Dirty Magic by Jaye Wells


Rating: WARTY!

This book is a good reason why I don't read series. And another reason why I detest first person PoV novels so vehemently. This is number one (but it felt like number two) in the so-called "Prospero's War" series. There is no war here - not even close, so even the series title is a complete fraud. This is a novel set in a world where magic is real and available to anyone who wants to study it, yet nowhere in the portion of the book that I read (I made it to just over half way) was any magic used for anything! How dumb is that?

Dirty Magic sounded good from the title, and even the blurb, but this was 380-some pages of a bit of story and a heck of a lot of numbing filler. For god's sake this is a series! You have endless tedious volumes to fill, yet you keep interrupting the action in volume one to ramble about a meaningless blue plate lunch which moves the story not one inch? About a history with some non-villainous "villain" who looks more and more like he's going to be part of a triangle, when there's a murder investigation (not) going on? You ramble about your neighbors, about this dumb kid you're talking are of, and about your nasty partner - who is inevitably going to be the other leg of the triangle - and meanwhile what's happening with this critical murder investigation? Literally nothing. I'm sorry, but no! You don't get to treat me like that, and keep me as your audience. You don't get to insult my intelligence with trope, cliche, and rambling tedium. There are far too many other books out there competing with you, to diss your readers like that.

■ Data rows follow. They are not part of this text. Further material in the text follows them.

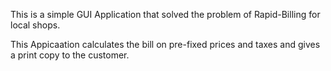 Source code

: This is a simple GUI Application that solved the problem of Rapid-Billing for local shops.

This Appicaation calculates the bill on pre-fixed prices and taxes and gives a print copy to the customer.
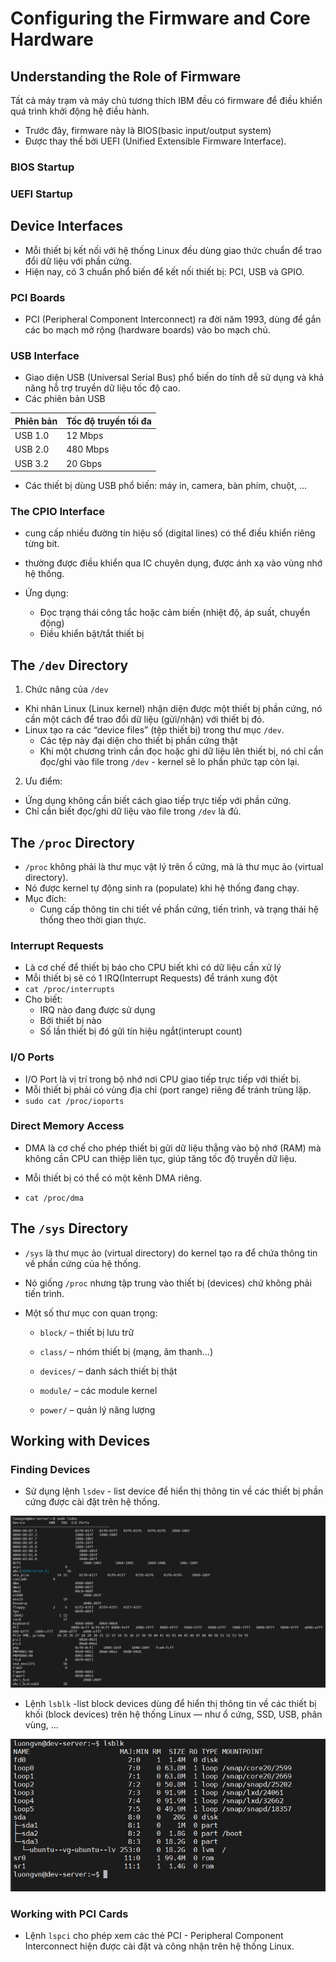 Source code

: # Configuring the Firmware and Core Hardware
## Understanding the Role of Firmware 
Tất cả máy trạm và máy chủ tương thích IBM đều có firmware để điều khiển quá trình khởi động hệ điều hành.
- Trước đây, firmware này là BIOS(basic input/output system)
- Được thay thế bởi UEFI (Unified Extensible Firmware Interface).

### BIOS Startup
### UEFI Startup

## Device Interfaces
- Mỗi thiết bị kết nối với hệ thống Linux đều dùng giao thức chuẩn để trao đổi dữ liệu với phần cứng.
- Hiện nay, có 3 chuẩn phổ biến để kết nối thiết bị: PCI, USB và GPIO.

### PCI Boards
- PCI (Peripheral Component Interconnect) ra đời năm 1993, dùng để gắn các bo mạch mở rộng (hardware boards) vào bo mạch chủ.

### USB Interface
- Giao diện USB (Universal Serial Bus) phổ biến do tính dễ sử dụng và khả năng hỗ trợ truyền dữ liệu tốc độ cao.
- Các phiên bản USB

| Phiên bản | Tốc độ truyền tối đa |
| --------- | -------------------- |
| USB 1.0   | 12 Mbps              |
| USB 2.0   | 480 Mbps             |
| USB 3.2   | 20 Gbps              |

- Các thiết bị dùng USB phổ biến: máy in, camera, bàn phím, chuột, ...

### The CPIO Interface
- cung cấp nhiều đường tín hiệu số (digital lines) có thể điều khiển riêng từng bit.

- thường được điều khiển qua IC chuyên dụng, được ánh xạ vào vùng nhớ hệ thống.
- Ứng dụng:
  - Đọc trạng thái công tắc hoặc cảm biến (nhiệt độ, áp suất, chuyển động)
  - Điều khiển bật/tắt thiết bị

## The `/dev` Directory
1) Chức năng của `/dev`

- Khi nhân Linux (Linux kernel) nhận diện được một thiết bị phần cứng, nó cần một cách để trao đổi dữ liệu (gửi/nhận) với thiết bị đó.
- Linux tạo ra các “device files” (tệp thiết bị) trong thư mục `/dev`.
  - Các tệp này đại diện cho thiết bị phần cứng thật
  - Khi một chương trình cần đọc hoặc ghi dữ liệu lên thiết bị, nó chỉ cần đọc/ghi vào file trong `/dev` - kernel sẽ lo phần phức tạp còn lại.

2) Ưu điểm:
- Ứng dụng không cần biết cách giao tiếp trực tiếp với phần cứng.
- Chỉ cần biết đọc/ghi dữ liệu vào file trong `/dev` là đủ.

## The `/proc` Directory
- `/proc` không phải là thư mục vật lý trên ổ cứng, mà là thư mục ảo (virtual directory).
- Nó được kernel tự động sinh ra (populate) khi hệ thống đang chạy.
- Mục đích:
  - Cung cấp thông tin chi tiết về phần cứng, tiến trình, và trạng thái hệ thống theo thời gian thực.

### Interrupt Requests
- Là cơ chế để thiết bị báo cho CPU biết khi có dữ liệu cần xử lý
- Mỗi thiết bị sẽ có 1 IRQ(Interrupt Requests) để tránh xung đột
- `cat /proc/interrupts`
- Cho biết:
  - IRQ nào đang được sử dụng
  - Bởi thiết bị nào
  - Số lần thiết bị đó gửi tín hiệu ngắt(interupt count)

### I/O Ports 
- I/O Port là vị trí trong bộ nhớ nơi CPU giao tiếp trực tiếp với thiết bị.
- Mỗi thiết bị phải có vùng địa chỉ (port range) riêng để tránh trùng lặp.
- `sudo cat /proc/ioports`

### Direct Memory Access
- DMA là cơ chế cho phép thiết bị gửi dữ liệu thẳng vào bộ nhớ (RAM) mà không cần CPU can thiệp liên tục, giúp tăng tốc độ truyền dữ liệu.

- Mỗi thiết bị có thể có một kênh DMA riêng.
- `cat /proc/dma`

## The `/sys` Directory
- `/sys` là thư mục ảo (virtual directory) do kernel tạo ra để chứa thông tin về phần cứng của hệ thống.
- Nó  giống `/proc` nhưng tập trung vào thiết bị (devices) chứ không phải tiến trình. 
- Một số thư mục con quan trọng:

  - `block/` – thiết bị lưu trữ

  - `class/` – nhóm thiết bị (mạng, âm thanh…)

  - `devices/` – danh sách thiết bị thật

  - `module/` – các module kernel

  - `power/` – quản lý năng lượng

## Working with Devices
### Finding Devices
- Sử dụng lệnh `lsdev` - list device để hiển thị thông tin về các thiết bị phần cứng được cài đặt trên hệ thống.

![alt text](../images/3_1_03.png)

- Lệnh `lsblk` -list block devices dùng để hiển thị thông tin về các thiết bị khối (block devices) trên hệ thống Linux — như ổ cứng, SSD, USB, phân vùng, ...

![alt text](../images/3_1_04.png)

### Working with PCI Cards
- Lệnh `lspci` cho phép xem các thẻ PCI - Peripheral Component Interconnect hiện được cài đặt và công nhận trên hệ thống Linux. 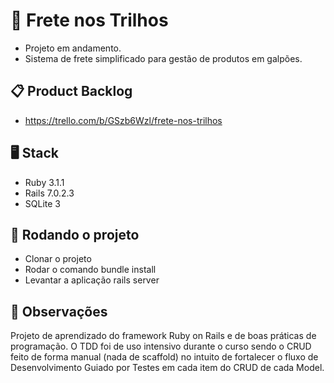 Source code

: # :truck: Frete nos Trilhos
* Projeto em andamento.
* Sistema de frete simplificado para gestão de produtos em galpões.

## :clipboard: Product Backlog
* https://trello.com/b/GSzb6Wzl/frete-nos-trilhos

## :desktop_computer: Stack
* Ruby 3.1.1
* Rails 7.0.2.3
* SQLite 3 

## :arrows_counterclockwise: Rodando o projeto
* Clonar o projeto
* Rodar o comando bundle install
* Levantar a aplicação rails server

## :memo: Observações
Projeto de aprendizado do framework Ruby on Rails e de boas práticas de programação. O TDD foi de uso intensivo durante o curso sendo o CRUD feito de forma manual (nada de scaffold) no intuito de fortalecer o fluxo de Desenvolvimento Guiado por Testes em cada item do CRUD de cada Model.
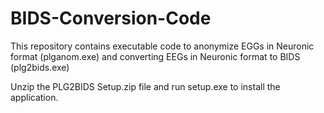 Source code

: # BIDS-Conversion-Code
This repository contains executable code to anonymize EGGs in Neuronic format (plganom.exe) and converting EEGs in Neuronic format to BIDS (plg2bids.exe)

Unzip the PLG2BIDS Setup.zip file and run setup.exe to install the application.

I kept turning another page and skimming a page or two here in the increasingly faint hope that at some point, a fire would light under Propero's ass and she would get into high gear, but it never happened, and if it ain't happened by the half-way point, then you don't get to have me as your reader for the other half. I have better things to do with my time.

The problem with magic stories is that once magic gets in, the rules of physics go out the window. This puts the author in the position of having to make up arbitrary rules which all-too-often make no sense - such as was the case here. As that great magician Winston Churchill said, never has so much trope and cliche been stuffed into so few ideas by so mindless.

Get this: the police were not allowed to use magic! Because it wouldn't stand up in court?! So they used none - not even magic to get hard evidence which would stand up in court! What is the point? If all you're telling is a drug story about a cliched cop then why add magic, and if you're going to add magic, why not actually let people use it? This story was pure bullshit, and I refuse to even remotely recommend it.